Introduced March 11, 2025 by Elizabeth Warren · Last progress March 11, 2025
The bill directs substantial federal funding and new rules to expand affordable, accessible, and fair housing and to increase banking/community accountability — trading off higher federal spending, increased construction and compliance costs, and greater regulatory and tax burdens that could slow some private investment and create administrative challenges.
Low-income renters, homeowners, and communities gain substantial new federal funding and targeted land-use and zoning reform grants (including an authorized $2B/year 2025–2029 plus appropriations) to speed construction and expand the supply of affordable housing.
Renters and homeowners facing eviction or foreclosure receive stronger protections and support — funding for tenant legal defense and just-cause rules, longer notice and clearer loss-mitigation options before bulk loan sales, priority sales to governments/nonprofits, and prohibitions on predatory sale methods.
Underserved communities should see better access to credit and stronger accountability for banks and nonbank mortgage originators through CRA-style evaluations, more granular public lending/deposit data, and expanded community input on bank/deposit facility decisions.
Taxpayers and the federal budget face larger outlays from the new annual appropriations and program expansions, which could require offsets, increase deficits, or force spending cuts elsewhere.
Construction and subsidy costs are likely to rise because Davis‑Bacon prevailing-wage requirements and doubled accessibility mandates increase labor and retrofit expenses, which can reduce the number of units built per dollar and raise subsidy needs.
Banks, nonbank lenders, credit unions, PHAs, and HUD will incur substantial new compliance, reporting, and administrative burdens (expanded data collection, community processes, mapping, location analyses, and oversight), raising operating costs and diverting resources from services or lending.
Based on analysis of 16 sections of legislative text.
Creates HUD grants for zoning reform and school repairs, a federal down-payment assistance fund, expanded fair-housing protections, tougher mortgage-sale and bank supervision rules, and major estate-tax hikes.

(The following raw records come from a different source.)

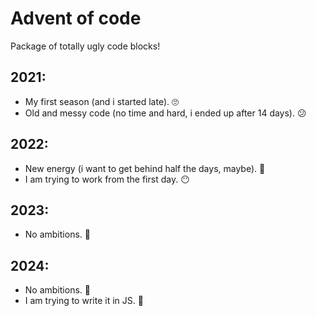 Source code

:Advent of code
===
Package of totally ugly code blocks!

2021:
---
* My first season (and i started late). 🙄
* Old and messy code (no time and hard, i ended up after 14 days). 😕

2022:
---
* New energy (i want to get behind half the days, maybe). 💪
* I am trying to work from the first day. 😶

2023:
---
- No ambitions. 🫤

2024:
---
- No ambitions. 🫤
- I am trying to write it in JS. 🤔
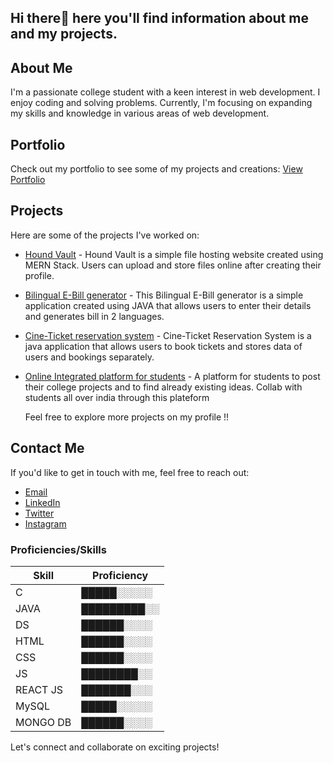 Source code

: ## Hi there👋 here you'll find information about me and my projects.


## About Me

I'm a passionate college student with a keen interest in web development. I enjoy coding and solving problems. Currently, I'm focusing on expanding my skills and knowledge in various areas of web development.

## Portfolio

Check out my portfolio to see some of my projects and creations:
[View Portfolio]([https://sreekrishnnaa.github.io/Portfolio1/])

## Projects

Here are some of the projects I've worked on:

- [Hound Vault](https://hound-vault.vercel.app/) - Hound Vault is a simple file hosting website created using MERN Stack. Users can upload and store files online after creating their profile.
- [Bilingual E-Bill generator](https://github.com/SreeKrishnnaa/E-bill-generator) - This Bilingual E-Bill generator is a simple application created using JAVA that allows users to enter their details and generates bill in 2 languages.
- [Cine-Ticket reservation system](https://github.com/SreeKrishnnaa/miniproject/tree/main/717821E151/CineTicketReservation) - Cine-Ticket Reservation System is a java application that allows users to book tickets and stores data of users and bookings separately.
- [Online Integrated platform for students](https://github.com/SreeKrishnnaa/SIH_Project) - A platform for students to post their college projects and to find already existing ideas. Collab with students all over india through this plateform

  Feel free to explore more projects on my profile !!

## Contact Me

If you'd like to get in touch with me, feel free to reach out:

- [Email](https://mail.google.com/mail/?view=cm&fs=1&to=sreekrishnnaa2003@gmail.com)
- [LinkedIn](https://www.linkedin.com/in/sree-krishnnaa-anand-8a029626a)
- [Twitter](https://twitter.com/i/flow/login?redirect_after_login=%2FSreeKrishnnaa)
- [Instagram](https://instagram.com/satirical_imp?utm_source=qr&igshid=MzNlNGNkZWQ4Mg==)

### Proficiencies/Skills

| Skill    | Proficiency |
| -------- | ----------- |
| C        | █████░░░░░  |
| JAVA     | █████████░░ |
| DS       | ██████░░░░  |
| HTML     | ██████░░░░  |
| CSS      | ██████░░░░  |
| JS       | ████████░░  |
| REACT JS | ███████░░░  |
| MySQL    | █████░░░░░  |
| MONGO DB | ██████░░░░  |

Let's connect and collaborate on exciting projects!
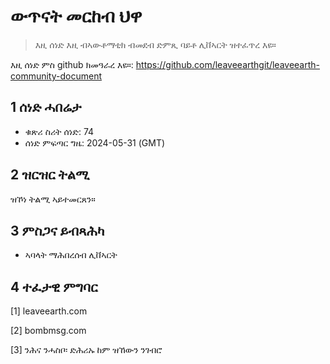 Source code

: # ውጥናት መርከብ ህዋ

>እዚ ሰነድ እዚ ብኣውቶማቲክ ብመደብ ድምጺ ባይቶ ሊቨኣርት ዝተፈጥረ እዩ።

እዚ ሰነድ ምስ github ክመዓራረ እዩ።: https://github.com/leaveearthgit/leaveearth-community-document

## 1 ሰነድ ሓበሬታ

- ቁጽሪ ስሪት ሰነድ: 74
- ሰነድ ምፍጣር ግዜ: 2024-05-31 (GMT)

## 2 ዝርዝር ትልሚ

ዝኾነ ትልሚ ኣይተመርጸን።

## 3 ምስጋና ይብጻሕካ
* ኣባላት ማሕበረሰብ ሊቨኣርት

## 4 ተፈታዊ ምግባር
[1] leaveearth.com

[2] bombmsg.com

[3] ንሕና ንሓስቦ፡ ድሕሪኡ ከም ዝኸውን ንገብሮ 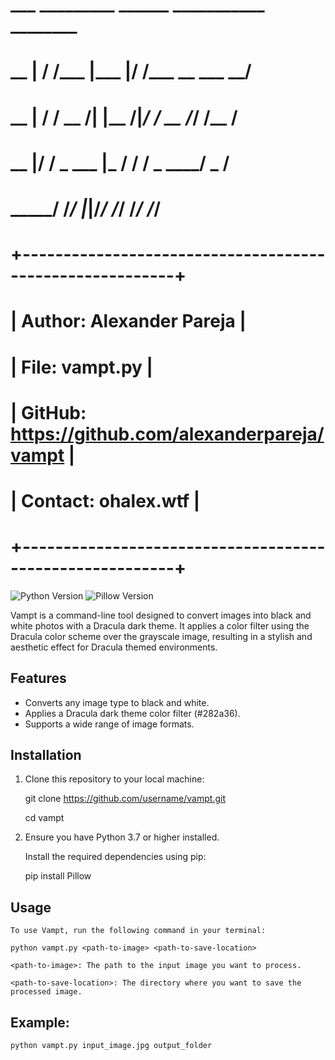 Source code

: # ___    _________ ______  ___________ ________
# __ |  / /___    |___   |/  /___  __ \___  __/
# __ | / / __  /| |__  /|_/ / __  /_/ /__  /   
# __ |/ /  _  ___ |_  /  / /  _  ____/ _  /    
# _____/   /_/  |_|/_/  /_/   /_/      /_/                                                  

# +---------------------------------------------------------+
# |	    Author: Alexander Pareja                            |
# |	    File: vampt.py                                      |
# |     GitHub: https://github.com/alexanderpareja/vampt    |
# |	    Contact: ohalex.wtf                                 |
# +---------------------------------------------------------+ 

![Python Version](https://img.shields.io/badge/Python-3.7%2B-blue)
![Pillow Version](https://img.shields.io/badge/Pillow-8.3.2-blue)

Vampt is a command-line tool designed to convert images into black and white photos with a Dracula dark theme. It applies a color filter using the Dracula color scheme over the grayscale image, resulting in a stylish and aesthetic effect for Dracula themed environments.

## Features

- Converts any image type to black and white.
- Applies a Dracula dark theme color filter (#282a36).
- Supports a wide range of image formats.

## Installation

1. Clone this repository to your local machine:

    git clone https://github.com/username/vampt.git

   cd vampt

2. Ensure you have Python 3.7 or higher installed.

    Install the required dependencies using pip:

    pip install Pillow

## Usage

    To use Vampt, run the following command in your terminal:

    python vampt.py <path-to-image> <path-to-save-location>

    <path-to-image>: The path to the input image you want to process.

    <path-to-save-location>: The directory where you want to save the processed image.

## Example:

    python vampt.py input_image.jpg output_folder





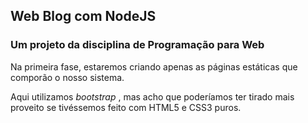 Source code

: ## Web Blog com NodeJS

### Um projeto da disciplina de Programação para Web

Na primeira fase, estaremos criando apenas as páginas estáticas que comporão o nosso sistema. 

Aqui utilizamos <em> bootstrap </em>, mas acho que poderíamos ter tirado mais proveito se tivéssemos feito com HTML5 e CSS3 puros.  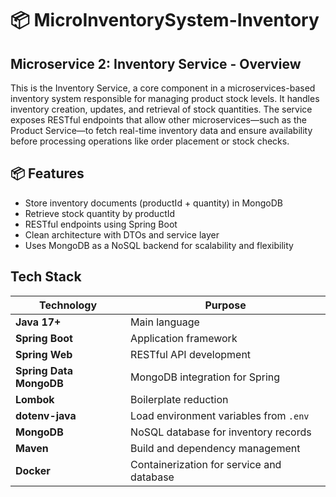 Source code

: # 📦 MicroInventorySystem-Inventory
## Microservice 2: Inventory Service - Overview

This is the Inventory Service, a core component in a microservices-based inventory system responsible for managing 
product stock levels. It handles inventory creation, updates, and retrieval of stock quantities. The service exposes 
RESTful endpoints that allow other microservices—such as the Product Service—to fetch real-time inventory data and 
ensure availability before processing operations like order placement or stock checks.

## 📦 Features
- Store inventory documents (productId + quantity) in MongoDB 
- Retrieve stock quantity by productId 
- RESTful endpoints using Spring Boot 
- Clean architecture with DTOs and service layer 
- Uses MongoDB as a NoSQL backend for scalability and flexibility

## Tech Stack 
| Technology              | Purpose                                   |
|-------------------------|-------------------------------------------|
| **Java 17+**            | Main language                             |
| **Spring Boot**         | Application framework                     |
| **Spring Web**          | RESTful API development                   |
| **Spring Data MongoDB** | MongoDB integration for Spring            |
| **Lombok**              | Boilerplate reduction                     |
| **dotenv-java**         | Load environment variables from `.env`    |
| **MongoDB**             | NoSQL database for inventory records      |
| **Maven**               | Build and dependency management           |
| **Docker**              | Containerization for service and database |

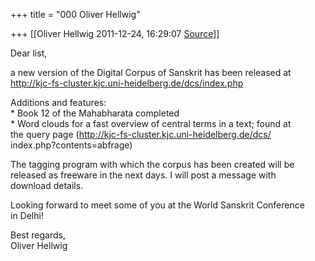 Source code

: +++
title = "000 Oliver Hellwig"

+++
[[Oliver Hellwig	2011-12-24, 16:29:07 [Source](https://groups.google.com/g/samskrita/c/WSvZnjwTK6I)]]



Dear list,  
  
a new version of the Digital Corpus of Sanskrit has been released at  
<http://kjc-fs-cluster.kjc.uni-heidelberg.de/dcs/index.php>  
  
Additions and features:  
\* Book 12 of the Mahabharata completed  
\* Word clouds for a fast overview of central terms in a text; found at  
the query page (<http://kjc-fs-cluster.kjc.uni-heidelberg.de/dcs/>  
index.php?contents=abfrage)  
  
The tagging program with which the corpus has been created will be  
released as freeware in the next days. I will post a message with  
download details.  
  
Looking forward to meet some of you at the World Sanskrit Conference  
in Delhi!  
  
Best regards,  
Oliver Hellwig

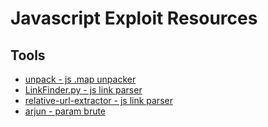 # Javascript Exploit Resources

## Tools
* [unpack - js .map unpacker](https://www.npmjs.com/package/source-map-unpack)
* [LinkFinder.py - js link parser](https://github.com/GerbenJavado/LinkFinder)
* [relative-url-extractor - js link parser](https://github.com/jobertabma/relative-url-extractor)
* [arjun - param brute](https://github.com/s0md3v/Arjun) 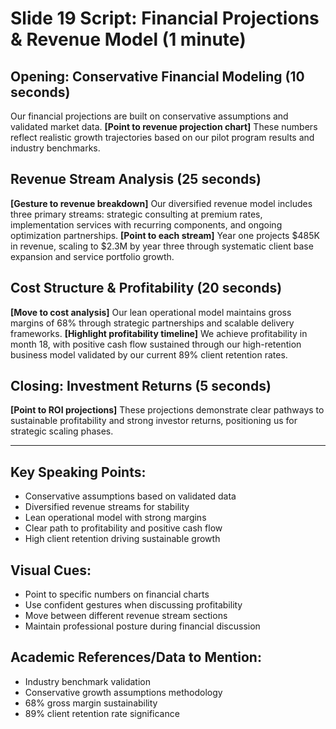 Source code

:# Slide 19 Script: Financial Projections & Revenue Model (1 minute)

## Opening: Conservative Financial Modeling (10 seconds)
Our financial projections are built on conservative assumptions and validated market data. **[Point to revenue projection chart]** These numbers reflect realistic growth trajectories based on our pilot program results and industry benchmarks.

## Revenue Stream Analysis (25 seconds)
**[Gesture to revenue breakdown]** Our diversified revenue model includes three primary streams: strategic consulting at premium rates, implementation services with recurring components, and ongoing optimization partnerships. **[Point to each stream]** Year one projects $485K in revenue, scaling to $2.3M by year three through systematic client base expansion and service portfolio growth.

## Cost Structure & Profitability (20 seconds)
**[Move to cost analysis]** Our lean operational model maintains gross margins of 68% through strategic partnerships and scalable delivery frameworks. **[Highlight profitability timeline]** We achieve profitability in month 18, with positive cash flow sustained through our high-retention business model validated by our current 89% client retention rates.

## Closing: Investment Returns (5 seconds)
**[Point to ROI projections]** These projections demonstrate clear pathways to sustainable profitability and strong investor returns, positioning us for strategic scaling phases.

---

## Key Speaking Points:
- Conservative assumptions based on validated data
- Diversified revenue streams for stability
- Lean operational model with strong margins
- Clear path to profitability and positive cash flow
- High client retention driving sustainable growth

## Visual Cues:
- Point to specific numbers on financial charts
- Use confident gestures when discussing profitability
- Move between different revenue stream sections
- Maintain professional posture during financial discussion

## Academic References/Data to Mention:
- Industry benchmark validation
- Conservative growth assumptions methodology
- 68% gross margin sustainability
- 89% client retention rate significance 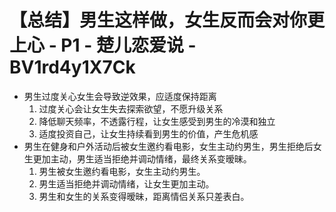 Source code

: # 【总结】男生这样做，女生反而会对你更上心 - P1 - 楚儿恋爱说 - BV1rd4y1X7Ck

-   男生过度关心女生会导致逆效果，应适度保持距离
    1.  过度关心会让女生失去探索欲望，不愿升级关系
    2.  降低聊天频率，不透露行程，让女生感受到男生的冷漠和独立
    3.  适度投资自己，让女生持续看到男生的价值，产生危机感
-   男生在健身和户外活动后被女生邀约看电影，女生主动约男生，男生拒绝后女生更加主动，男生适当拒绝并调动情绪，最终关系变暧昧。
    1.  男生被女生邀约看电影，女生主动约男生。
    2.  男生适当拒绝并调动情绪，让女生更加主动。
    3.  男生和女生的关系变得暧昧，距离情侣关系只差表白。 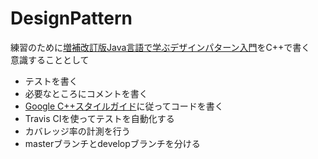 # DesignPattern  
練習のために[増補改訂版Java言語で学ぶデザインパターン入門](http://www.hyuki.com/dp/)をC++で書く  
意識することとして  
 - テストを書く
 - 必要なところにコメントを書く
 - [Google C++スタイルガイド](http://www.textdrop.net/google-styleguide-ja/cppguide.xml)に従ってコードを書く  
 - Travis CIを使ってテストを自動化する
 - カバレッジ率の計測を行う
 - masterブランチとdevelopブランチを分ける
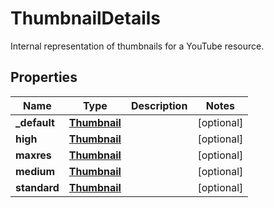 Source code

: 

# ThumbnailDetails

Internal representation of thumbnails for a YouTube resource.

## Properties

Name | Type | Description | Notes
------------ | ------------- | ------------- | -------------
**_default** | [**Thumbnail**](Thumbnail.md) |  |  [optional]
**high** | [**Thumbnail**](Thumbnail.md) |  |  [optional]
**maxres** | [**Thumbnail**](Thumbnail.md) |  |  [optional]
**medium** | [**Thumbnail**](Thumbnail.md) |  |  [optional]
**standard** | [**Thumbnail**](Thumbnail.md) |  |  [optional]



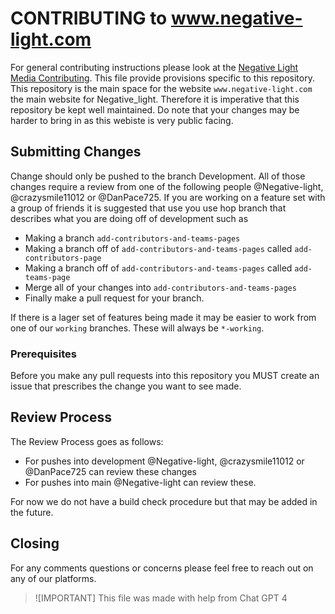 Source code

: # CONTRIBUTING to www.negative-light.com

For general contributing instructions please look at the [Negative Light Media Contributing](https://github.com/negative-light-media/.github/blob/main/CONTRIBUTING.md). This file provide provisions specific to this repository.
This repository is the main space for the website `www.negative-light.com` the main website for Negative_light. Therefore it is imperative that this repository be kept well maintained. Do note that your changes may be harder to bring in as this webiste is very public facing.

## Submitting Changes

Change should only be pushed to the branch Development. All of those changes require a review from one of the following people @Negative-light, @crazysmile11012 or @DanPace725.
If you are working on a feature set with a group of friends it is suggested that use you use hop branch that describes what you are doing off of development such as

- Making a branch `add-contributors-and-teams-pages`
- Making a branch off of `add-contributors-and-teams-pages` called `add-contributors-page`
- Making a branch off of `add-contributors-and-teams-pages` called `add-teams-page`
- Merge all of your changes into `add-contributors-and-teams-pages`
- Finally make a pull request for your branch.

If there is a lager set of features being made it may be easier to work from one of our `working` branches. These will always be `*-working`.

### Prerequisites

Before you make any pull requests into this repository you MUST create an issue that prescribes the change you want to see made.

## Review Process

The Review Process goes as follows:

- For pushes into development @Negative-light, @crazysmile11012 or @DanPace725 can review these changes
- For pushes into main @Negative-light can review these.

For now we do not have a build check procedure but that may be added in the future.

## Closing

For any comments questions or concerns please feel free to reach out on any of our platforms.

> ![IMPORTANT]
> This file was made with help from Chat GPT 4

Creates a multi-part housing, financial, and tax package that (1) funds competitive grants to states, localities, and tribes to reform land-use and remove barriers to well-located affordable housing and to modernize certain school and higher-education facilities; (2) establishes a federally administered down-payment assistance fund for first-time, first-generation homebuyers; (3) expands fair-housing protected classes and adds new requirements and coordination rules for public housing agencies and Section 8 voucher administration; (4) tightens rules for bulk sales of re-performing single-family loans by Federal housing enterprises and increases purchaser reporting and borrower protections; (5) imposes major changes to bank and nonbank mortgage-originator supervision with CRA-style tests, public processes, and potential enforcement penalties; and (6) raises and restructures estate-tax rules including a lower exemption and a new surtax on ultra-large estates. It also doubles the required number of accessible HUD-funded units compared to current rule minima. The measure is broad and complex: it mixes program authorizations and new funding mechanisms, regulatory and supervisory reforms for financial institutions and enterprises, civil-rights expansions in housing law, and significant tax-law changes. Multiple new deadlines require agencies to write implementing rules within one year for key programs and processes; many new compliance, reporting, and public-engagement requirements apply to banks, credit unions, PHAs, and grantees.